**Task item**
Return every line of the records that includes the string "просто".

**Dataset excerpts**
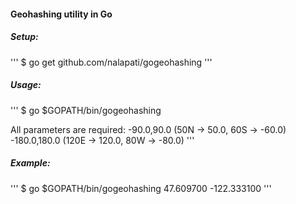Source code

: #### Geohashing utility in Go
##### Setup:
'''
$ go get github.com/nalapati/gogeohashing
'''
##### Usage:
'''
$ go $GOPATH/bin/gogeohashing <latitude> <longitude>

All parameters are required:
<latitude> -90.0,90.0 (50N -> 50.0, 60S -> -60.0)
<longitude> -180.0,180.0 (120E -> 120.0, 80W -> -80.0)
'''
##### Example:
'''
$ go $GOPATH/bin/gogeohashing 47.609700 -122.333100
'''
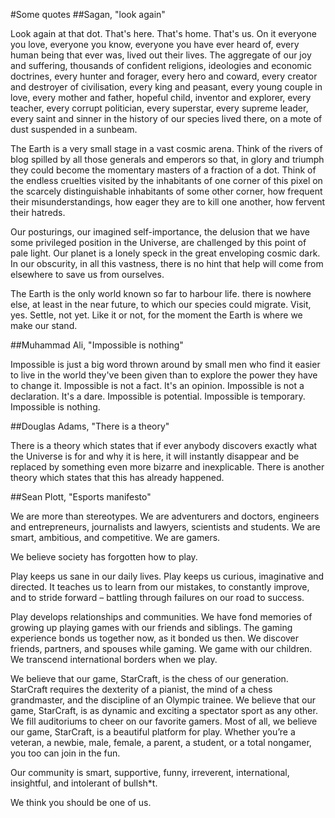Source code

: #Some quotes
##Sagan, "look again"

Look again at that dot. That's here. That's home. That's us. On it everyone you love, everyone you know, everyone you have ever heard of, every human being that ever was, lived out their lives. The aggregate of our joy and suffering, thousands of confident religions, ideologies and economic doctrines, every hunter and forager, every hero and coward, every creator and destroyer of civilisation, every king and peasant, every young couple in love, every mother and father, hopeful child, inventor and explorer, every teacher, every corrupt politician, every superstar, every supreme leader, every saint and sinner in the history of our species lived there, on a mote of dust suspended in a sunbeam.

The Earth is a very small stage in a vast cosmic arena. Think of the rivers of blog spilled by all those generals and emperors so that, in glory and triumph they could become the momentary masters of a fraction of a dot. Think of the endless cruelties visited by the inhabitants of one corner of this pixel on the scarcely distinguishable inhabitants of some other corner, how frequent their misunderstandings, how eager they are to kill one another, how fervent their hatreds.

Our posturings, our imagined self-importance, the delusion that we have some privileged position in the Universe, are challenged by this point of pale light. Our planet is a lonely speck in the great enveloping cosmic dark. In our obscurity, in all this vastness, there is no hint that help will come from elsewhere to save us from ourselves.

The Earth is the only world known so far to harbour life. there is nowhere else, at least in the near future, to which our species could migrate. Visit, yes. Settle, not yet. Like it or not, for the moment the Earth is where we make our stand.

##Muhammad Ali, "Impossible is nothing"

Impossible is just a big word thrown around by small men who find it easier to live in the world they've been given than to explore the power they have to change it. Impossible is not a fact. It's an opinion. Impossible is not a declaration. It's a dare. Impossible is potential. Impossible is temporary. Impossible is nothing.

##Douglas Adams, "There is a theory"

There is a theory which states that if ever anybody discovers exactly what the Universe is for and why it is here, it will instantly disappear and be replaced by something even more bizarre and inexplicable. There is another theory which states that this has already happened.

##Sean Plott, "Esports manifesto"

We are more than stereotypes. We are adventurers and doctors, engineers and entrepreneurs, journalists and lawyers, scientists and students. We are smart, ambitious, and competitive. We are gamers.

We believe society has forgotten how to play.

Play keeps us sane in our daily lives. Play keeps us curious, imaginative and directed. It teaches us to learn from our mistakes, to constantly improve, and to stride forward – battling through failures on our road to success.

Play develops relationships and communities. We have fond memories of growing up playing games with our friends and siblings. The gaming experience bonds us together now, as it bonded us then. We discover friends, partners, and spouses while gaming. We game with our children. We transcend international borders when we play.

We believe that our game, StarCraft, is the chess of our generation. StarCraft requires the dexterity of a pianist, the mind of a chess grandmaster, and the discipline of an Olympic trainee. We believe that our game, StarCraft, is as dynamic and exciting a spectator sport as any other. We fill auditoriums to cheer on our favorite gamers. Most of all, we believe our game, StarCraft, is a beautiful platform for play. Whether you’re a veteran, a newbie, male, female, a parent, a student, or a total nongamer, you too can join in the fun.

Our community is smart, supportive, funny, irreverent, international, insightful, and intolerant of bullsh*t.

We think you should be one of us.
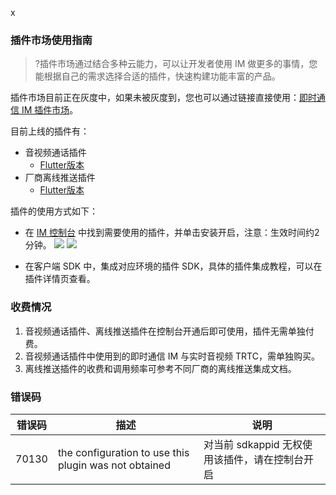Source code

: x
### 插件市场使用指南

>?插件市场通过结合多种云能力，可以让开发者使用 IM 做更多的事情，您能根据自己的需求选择合适的插件，快速构建功能丰富的产品。

插件市场目前正在灰度中，如果未被灰度到，您也可以通过链接直接使用：[即时通信 IM 插件市场](https://console.cloud.tencent.com/im/plugin)。

目前上线的插件有：

- 音视频通话插件
  - [Flutter版本](https://pub.dev/packages/tim_ui_kit_calling_plugin)
- 厂商离线推送插件
  - [Flutter版本](https://pub.dev/packages/tim_ui_kit_push_plugin)

插件的使用方式如下：

- 在 [IM 控制台](https://console.cloud.tencent.com/im/plugin) 中找到需要使用的插件，并单击安装开启，注意：生效时间约2分钟。
![](https://qcloudimg.tencent-cloud.cn/raw/ad28911f4b6b72a0045dbe22a9f9ed26.png)
![](https://qcloudimg.tencent-cloud.cn/raw/636def1cd4ed6ad0d95db8992a00757e.png)

- 在客户端 SDK 中，集成对应环境的插件 SDK，具体的插件集成教程，可以在插件详情页查看。

### 收费情况

1. 音视频通话插件、离线推送插件在控制台开通后即可使用，插件无需单独付费。
2. 音视频通话插件中使用到的即时通信 IM 与实时音视频 TRTC，需单独购买。
3. 离线推送插件的收费和调用频率可参考不同厂商的离线推送集成文档。

### 错误码
| 错误码 | 描述 | 说明 |
|---------|---------|---------|
| 70130 | the configuration to use this plugin was not obtained | 对当前 sdkappid 无权使用该插件，请在控制台开启 |

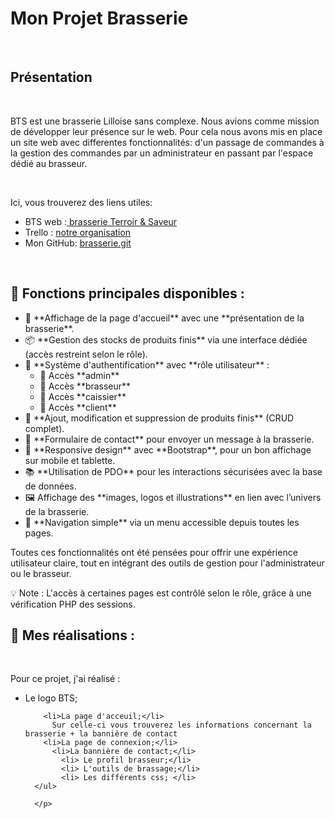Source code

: <h1> Mon Projet Brasserie </h1>
<br> 
<h2> Présentation </h2>
<br> 
<p> BTS est une brasserie Lilloise sans complexe. Nous avions comme mission de développer leur présence sur le web. Pour cela nous avons mis en place un site web avec differentes fonctionnalités: d'un passage de commandes à la gestion des commandes par un administrateur en passant par l'espace dédié au brasseur. </p>
<br>
<p> Ici, vous trouverez des liens utiles: 
<ul>
  <li> BTS web :<a href= "https://brasserie-terroir.alwaysdata.net/index.php"> brasserie Terroir & Saveur </a></li>
  <li> Trello : <a href = "https://trello.com/b/dVIcRzJj/organisation-de-bts"> notre organisation</a> </li>
  <li> Mon GitHub: <a href = ""> brasserie.git</a></li>
</ul></p>
<br>
<h2>🎯 Fonctions principales disponibles :</h2>
  <ul>
    <li>🧾 **Affichage de la page d'accueil** avec une **présentation de la brasserie**.</li>
    <li>📦 **Gestion des stocks de produits finis** via une interface dédiée (accès restreint selon le rôle).</li>
    <li>👥 **Système d'authentification** avec **rôle utilisateur** :
      <ul>
        <li>🔐 Accès **admin** </li>
        <li>🍺 Accès **brasseur** </li>
        <li>🧾 Accès **caissier** </li>
        <li>🛒 Accès **client** </li>
      </ul>
    </li>
    <li>📝 **Ajout, modification et suppression de produits finis** (CRUD complet).</li>
    <li>📧 **Formulaire de contact** pour envoyer un message à la brasserie.</li>
    <li>📱 **Responsive design** avec **Bootstrap**, pour un bon affichage sur mobile et tablette.</li>
    <li>📚 **Utilisation de PDO** pour les interactions sécurisées avec la base de données.</li>
    <li>🖼️ Affichage des **images, logos et illustrations** en lien avec l’univers de la brasserie.</li>
    <li>🔗 **Navigation simple** via un menu accessible depuis toutes les pages.</li>
  </ul>

  <p>Toutes ces fonctionnalités ont été pensées pour offrir une expérience utilisateur claire, tout en intégrant des outils de gestion pour l'administrateur ou le brasseur.</p>

  <p>💡 Note : L'accès à certaines pages est contrôlé selon le rôle, grâce à une vérification PHP des sessions.</p>
<h2>🥸 Mes réalisations : </h2>
  <br>
    <p> Pour ce projet, j'ai réalisé :
      <ul>
        <li>Le logo BTS; </li>
        
        <li>La page d'acceuil;</li>
          Sur celle-ci vous trouverez les informations concernant la brasserie + la bannière de contact
        <li>La page de connexion;</li>
          <li>La bannière de contact;</li>
            <li> Le profil brasseur;</li>
            <li> L'outils de brassage;</li>
            <li> Les différents css; </li>
      </ul> 
      
      </p>
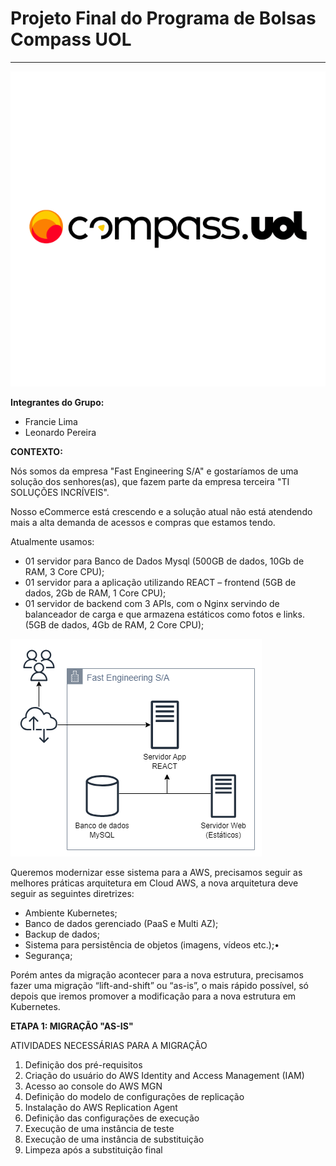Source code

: # Projeto Final do Programa de Bolsas Compass UOL
___
  ![logo-compass](./assets/LogoCompassUol.png)

**Integrantes do Grupo:**
* Francie Lima
* Leonardo Pereira

**CONTEXTO:**

Nós somos da empresa "Fast Engineering S/A" e gostaríamos de uma solução dos senhores(as), que fazem parte da empresa terceira "TI SOLUÇÕES INCRÍVEIS".

Nosso eCommerce está crescendo e a solução atual não está atendendo mais a alta demanda de acessos e compras que estamos tendo.

Atualmente usamos:
* 01 servidor para Banco de Dados Mysql (500GB de dados, 10Gb de RAM, 3 Core CPU);
* 01 servidor para a aplicação utilizando REACT – frontend (5GB de dados, 2Gb de RAM, 1 Core CPU);
* 01 servidor de backend com 3 APIs, com o Nginx servindo de balanceador de carga e que armazena estáticos como fotos e links. (5GB de dados, 4Gb de RAM, 2 Core CPU);

![situação atual](./assets/ArquiteturaAtual.png)

Queremos modernizar esse sistema para a AWS, precisamos seguir as melhores práticas arquitetura em Cloud AWS, a nova arquitetura deve seguir as seguintes diretrizes:

* Ambiente Kubernetes;
* Banco de dados gerenciado (PaaS e Multi AZ);
* Backup de dados;
* Sistema para persistência de objetos (imagens, vídeos etc.);•
* Segurança;

Porém antes da migração acontecer para a nova estrutura, precisamos fazer uma migração “lift-and-shift” ou “as-is”, o mais rápido possível, só depois que iremos promover a modificação para a nova estrutura em Kubernetes.

**ETAPA 1: MIGRAÇÃO "AS-IS"**

ATIVIDADES NECESSÁRIAS PARA A MIGRAÇÃO

1. Definição dos pré-requisitos
2. Criação do usuário do AWS Identity and Access Management (IAM)
3. Acesso ao console do AWS MGN
4. Definição do modelo de configurações de replicação
5. Instalação do AWS Replication Agent
6. Definição das configurações de execução
7. Execução de uma instância de teste
8. Execução de uma instância de substituição
9. Limpeza após a substituição final

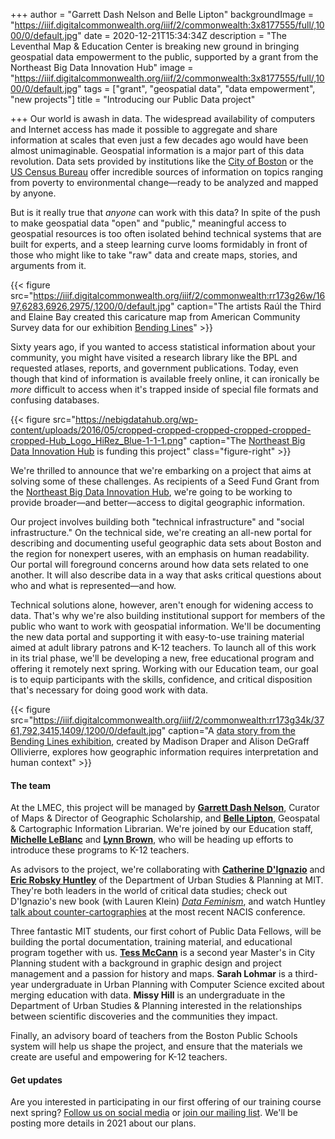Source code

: +++
author = "Garrett Dash Nelson and Belle Lipton"
backgroundImage = "https://iiif.digitalcommonwealth.org/iiif/2/commonwealth:3x8177555/full/,1000/0/default.jpg"
date = 2020-12-21T15:34:34Z
description = "The Leventhal Map & Education Center is breaking new ground in bringing geospatial data empowerment to the public, supported by a grant from the Northeast Big Data Innovation Hub"
image = "https://iiif.digitalcommonwealth.org/iiif/2/commonwealth:3x8177555/full/,1000/0/default.jpg"
tags = ["grant", "geospatial data", "data empowerment", "new projects"]
title = "Introducing our Public Data project"

+++
Our world is awash in data. The widespread availability of computers and Internet access has made it possible to aggregate and share information at scales that even just a few decades ago would have been almost unimaginable. Geospatial information is a major part of this data revolution. Data sets provided by institutions like the [City of Boston](https://data.boston.gov) or the [US Census Bureau](https://data.census.gov/cedsci/) offer incredible sources of information on topics ranging from poverty to environmental change—ready to be analyzed and mapped by anyone.

But is it really true that _anyone_ can work with this data? In spite of the push to make geospatial data "open" and "public," meaningful  access to geospatial resources is too often isolated behind technical systems that are built for experts, and a steep learning curve looms formidably in front of those who might like to take "raw" data and create maps, stories, and arguments from it.

{{< figure src="https://iiif.digitalcommonwealth.org/iiif/2/commonwealth:rr173g26w/1697,6283,6926,2975/,1200/0/default.jpg" caption="The artists Raúl the Third and Elaine Bay created this caricature map from American Community Survey data for our exhibition [Bending Lines](https://www.leventhalmap.org/digital-exhibitions/bending-lines/education-activities/geography-of-youth/)" >}}

Sixty years ago, if you wanted to access statistical information about your community, you might have visited a research library like the BPL and requested atlases, reports, and government publications. Today, even though that kind of information is available freely online, it can ironically be _more_ difficult to access when it's trapped inside of special file formats and confusing databases.

{{< figure src="https://nebigdatahub.org/wp-content/uploads/2016/05/cropped-cropped-cropped-cropped-cropped-cropped-Hub_Logo_HiRez_Blue-1-1-1.png" caption="The [Northeast Big Data Innovation Hub](https://nebigdatahub.org) is funding this project" class="figure-right" >}}

We're thrilled to announce that we're embarking on a project that aims at solving some of these challenges. As recipients of a Seed Fund Grant from the [Northeast Big Data Innovation Hub](https://nebigdatahub.org), we're going to be working to provide broader—and better—access to digital geographic information.

Our project involves building both "technical infrastructure" and "social infrastructure." On the technical side, we're creating an all-new portal for describing and documenting useful geographic data sets about Boston and the region for nonexpert useres, with an emphasis on human readability. Our portal will foreground concerns around how data sets related to one another. It will also describe data in a way that asks critical questions about who and what is represented—and how.

Technical solutions alone, however, aren't enough for widening access to data. That's why we're also building institutional support for members of the public who want to work with geospatial information. We'll be documenting the new data portal and supporting it with easy-to-use training material aimed at adult library patrons and K-12 teachers. To launch all of this work in its trial phase, we'll be developing a new, free educational program and offering it remotely next spring. Working with our Education team, our goal is to equip participants with the skills, confidence, and critical disposition that's necessary for doing good work with data.

{{< figure src="https://iiif.digitalcommonwealth.org/iiif/2/commonwealth:rr173g34k/3761,792,3415,1409/,1200/0/default.jpg" caption="A [data story from the Bending Lines exhibition](https://www.leventhalmap.org/digital-exhibitions/bending-lines/how-to-bend/data-stories-health/), created by Madison Draper and Alison DeGraff Ollivierre, explores how geographic information requires interpretation and human context" >}}

#### The team

At the LMEC, this project will be managed by [**Garrett Dash Nelson**](/about/people/garrett-nelson), Curator of Maps & Director of Geographic Scholarship, and [**Belle Lipton**](/about/people/belle-lipton), Geospatal & Cartographic Information Librarian. We're joined by our Education staff, [**Michelle LeBlanc**](/about/people/michelle-leblanc) and [**Lynn Brown**](/about/people/lynn-brown), who will be heading up efforts to introduce these programs to K-12 teachers. 

As advisors to the project, we're collaborating with [**Catherine D'Ignazio**](https://dusp.mit.edu/faculty/catherine-dignazio) and [**Eric Robsky Huntley**](https://www.ericrobskyhuntley.org) of the Department of Urban Studies & Planning at MIT. They're both leaders in the world of critical data studies; check out D'Ignazio's new book (with Lauren Klein) [_Data Feminism_](http://datafeminism.io), and watch Huntley [talk about counter-cartographies](https://www.youtube.com/watch?v=IMpVOiIdZao) at the most recent NACIS conference.

Three fantastic MIT students, our first cohort of Public Data Fellows, will be building the portal documentation, training material, and educational program together with us. [**Tess McCann**](https://tessmccann.com) is a second year Master's in City Planning student with a background in graphic design and project management and a passion for history and maps. **Sarah Lohmar** is a third-year undergraduate in Urban Planning with Computer Science excited about merging education with data. **Missy Hill** is an undergraduate in the Department of Urban Studies & Planning interested in the relationships between scientific discoveries and the communities they impact.

Finally, an advisory board of teachers from the Boston Public Schools system will help us shape the project, and ensure that the materials we create are useful and empowering for K-12 teachers.

#### Get updates

Are you interested in participating in our first offering of our training course next spring? [Follow us on social media](/about/contact-connect) or [join our mailing list](https://visitor.r20.constantcontact.com/manage/optin?v=001ty3slyDjv8WLvGvwSdG8euspYmx7UP1YNPw2RbQHz_d15WTFIS4Ksb90bD2Fx0OBYbhpfZ896VoKbMS6m87TTQGTPsIpdO4e29yiAmPsALE%3D). We'll be posting more details in 2021 about our plans.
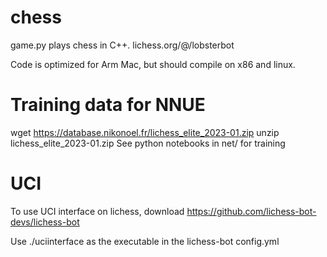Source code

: chess
=====
game.py plays chess in C++.  lichess.org/@/lobsterbot

Code is optimized for Arm Mac, but should compile on x86 and linux.

Training data for NNUE
===
wget https://database.nikonoel.fr/lichess_elite_2023-01.zip
unzip lichess_elite_2023-01.zip
See python notebooks in net/ for training

UCI
====

To use UCI interface on lichess, download https://github.com/lichess-bot-devs/lichess-bot

Use ./uciinterface as the executable in the lichess-bot config.yml
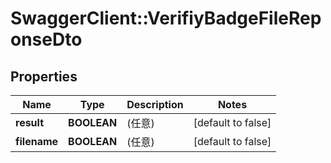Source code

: # SwaggerClient::VerifiyBadgeFileReponseDto

## Properties
Name | Type | Description | Notes
------------ | ------------- | ------------- | -------------
**result** | **BOOLEAN** | (任意)  | [default to false]
**filename** | **BOOLEAN** | (任意)  | [default to false]


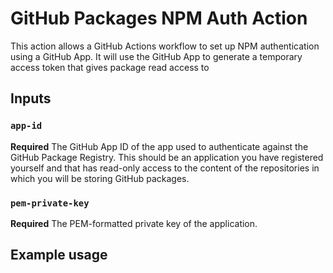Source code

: # GitHub Packages NPM Auth Action

This action allows a GitHub Actions workflow to set up NPM authentication using a GitHub App.
It will use the GitHub App to generate a temporary access token that gives package read access to 

## Inputs

### `app-id`

**Required** The GitHub App ID of the app used to authenticate against the GitHub Package Registry. This should be an application you have registered yourself and that has read-only access to the content of the repositories in which you will be storing GitHub packages.

### `pem-private-key`

**Required** The PEM-formatted private key of the application. 

## Example usage
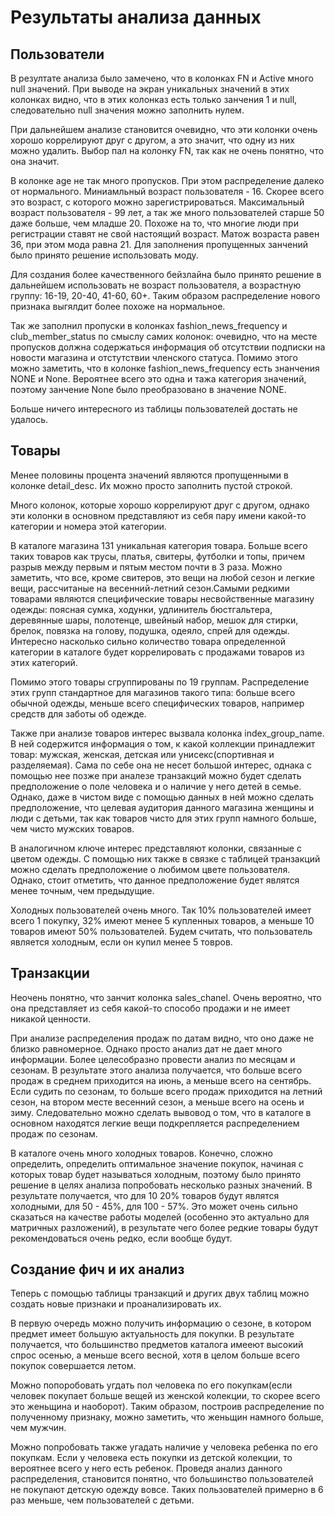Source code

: # Результаты анализа данных

## Пользователи

В резултате анализа было замечено, что в колонках FN и Active много null значений. При выводе на экран уникальных значений в этих колонках видно, что в этих колонказ есть только занчения 1 и null, следовательно null значения можно заполнить нулем.

При дальнейшем анализе становится очевидно, что эти колонки очень хорошо коррелируют друг с другом, а это значит, что одну из них можно удалить. Выбор пал на колонку FN, так как не очень понятно, что она значит.

В колонке age не так много пропусков. При этом распределение далеко от нормального. Миниамльный возраст пользователя - 16. Скорее всего это возраст, с которого можно зарегистрироваться. Максимальный возраст пользователя - 99 лет, а так же много пользователей старше 50 даже больше, чем младше 20. Похоже на то, что многие люди при регистрации ставят не свой настоящий возраст. Матож возраста равен 36, при этом мода равна 21. Для заполнения пропущенных занчений было принято решение использовать моду.

Для создания более качественного бейзлайна было принято решение в дальнейшем использовать не возраст пользователя, а возрастную группу: 16-19, 20-40, 41-60, 60+. Таким образом распределение нового признака
выгялдит более похоже на нормальное.

Так же заполнил пропуски в колонках fashion_news_frequency и club_member_status по смыслу самих колонок: очевидно, что на месте пропусков должна содержаться информация об отсутствии подписки на новости магазина и отстутствии членского статуса. Помимо этого можно заметить, что в колонке fashion_news_frequency есть знанчения NONE и None. Вероятнее всего это одна и тажа категория значений, поэтому занчение None было преобразовано в значение NONE.

Больше ничего интересного из таблицы пользователей достать не удалось. 

## Товары

Менее половины процента значений являются пропущенными в колонке detail_desc. Их можно просто заполнить пустой строкой.

Много колонок, которые хорошо коррелируют друг с другом, однако эти колонки в основном представляют из себя пару имени какой-то категории и номера этой категории.

В каталоге магазина 131 уникальная категория товара. Больше всего таких товаров как трусы, платья, свитеры, футболки и топы, причем разрыв между первым и пятым местом почти в 3 раза. Можно заметить, что все, кроме свитеров, это вещи на любой сезон и легкие вещи, рассчитаные на весенний-летний сезон.Самыми редкими товарами являются специфические товары несвойственные магазину одежды: поясная сумка, ходунки, удлинитель бюстгальтера, деревянные шары, полотенце, швейный набор, мешок для стирки, брелок, повязка на голову, подушка, одеяло, спрей для одежды. Интересно насколько сильно количество товара определенной категории в каталоге будет коррелировать с продажами товаров из этих категорий. 

Помимо этого товары сгруппированы по 19 группам. Распределение этих групп стандартное для магазинов такого типа: больше всего обычной одежды, меньше всего специфических товаров, например средств для заботы об одежде.

Также при анализе товаров интерес вызвала колонка index_group_name.
В ней содержится информация о том, к какой коллекции принадлежит товар: мужская, женская, детская или унисекс(спортивная и разделяемая). Сама по себе она не несет большой интерес, однака с помощью нее позже при аналезе транзакций можно будет сделать предположение о поле человека и о наличие у него детей в семье. Однако, даже в чистом виде с помощью данных в ней можно сделать предположение, что целевая аудитория данного магазина женщины и люди с детьми, так как товаров чисто для этих групп намного больше, чем чисто мужских товаров.

В аналогичном ключе интерес представляют колонки, связанные с цветом одежды. С помощью них также в связке с таблицей транзакций можно сделать предположение о любимом цвете пользователя. Однако, стоит отметить, что данное предположение будет являтся менее точным, чем предыдущие.

Холодных пользователей очень много. Так 10% пользователей имеет всего 1 покупку, 32% имеют менее 5 купленных товаров, а меньше 10 товаров имеют 50% пользователей. Будем считать, что пользователь является холодным, если он купил менее 5 товров.

## Транзакции

Неочень понятно, что занчит колонка sales_chanel. Очень вероятно, что она представляет из себя какой-то способо продажи и не имеет никакой ценности.

При анализе распределения продаж по датам видно, что оно даже не близко равномерное. Однако просто анализ дат не дает много информации. Более целесобразно провести анализ по месяцам и сезонам. В результате этого анализа получается, что больше всего продаж в среднем приходится на июнь, а меньше всего на сентябрь. Если судить по сезонам, то больше всего продаж приходится на летний сезон, на втором месте весенний сезон, а меньше всего на осень и зиму. Следовательно можно сделать вывовод о том, что в каталоге в основном находятся легкие вещи подкрепляется распределением продаж по сезонам.

В каталоге очень много холодных товаров. Конечно, сложно определить, определить оптимальное значение покупок, начиная с которых товар будет называться холодным, поэтому было принято решение в целях анализа попробовать несколько разных значений. В результате получается, что для 10 20% товаров будут являтся холодными, для 50 - 45%, для 100 - 57%. Это может очень сильно сказаться на качестве работы моделей (особенно это актуально для матричных разложений), в результате чего более редкие товары будут рекомендоваться очень редко, если вообще будут.

## Создание фич и их анализ

Теперь с помощью таблицы транзакций и других двух таблиц можно создать новые признаки и проанализировать их. 

В первую очередь можно получить информацию о сезоне, в котором предмет имеет большую актуальность для покупки. В результате получается, что большинство предметов каталога имееют высокий спрос осенью, а меньше всего весной, хотя в целом больше всего покупок совершается летом.

Можно попоробовать угдать пол человека по его покупкам(если человек покупает больше вещей из женской колекции, то скорее всего это женьщина и наоборот). Таким образом, построив распределение по полученному признаку, можно заметить, что женьщин намного больше, чем мужчин.

Можно попробовать также угадать наличие у человека ребенка по его покупкам. Если у человека есть покупки из детской колекции, то вероятнее всего у него есть ребенок. Проведя анализ данного распределения, становится понятно, что большинство пользователей не покупают детскую одежду вовсе. Таких пользователей примерно в 6 раз меньше, чем пользователей с детьми.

**Task result**
Менее половины процента значений являются пропущенными в колонке detail_desc. Их можно просто заполнить пустой строкой.
При анализе распределения продаж по датам видно, что оно даже не близко равномерное. Однако просто анализ дат не дает много информации. Более целесобразно провести анализ по месяцам и сезонам. В результате этого анализа получается, что больше всего продаж в среднем приходится на июнь, а меньше всего на сентябрь. Если судить по сезонам, то больше всего продаж приходится на летний сезон, на втором месте весенний сезон, а меньше всего на осень и зиму. Следовательно можно сделать вывовод о том, что в каталоге в основном находятся легкие вещи подкрепляется распределением продаж по сезонам.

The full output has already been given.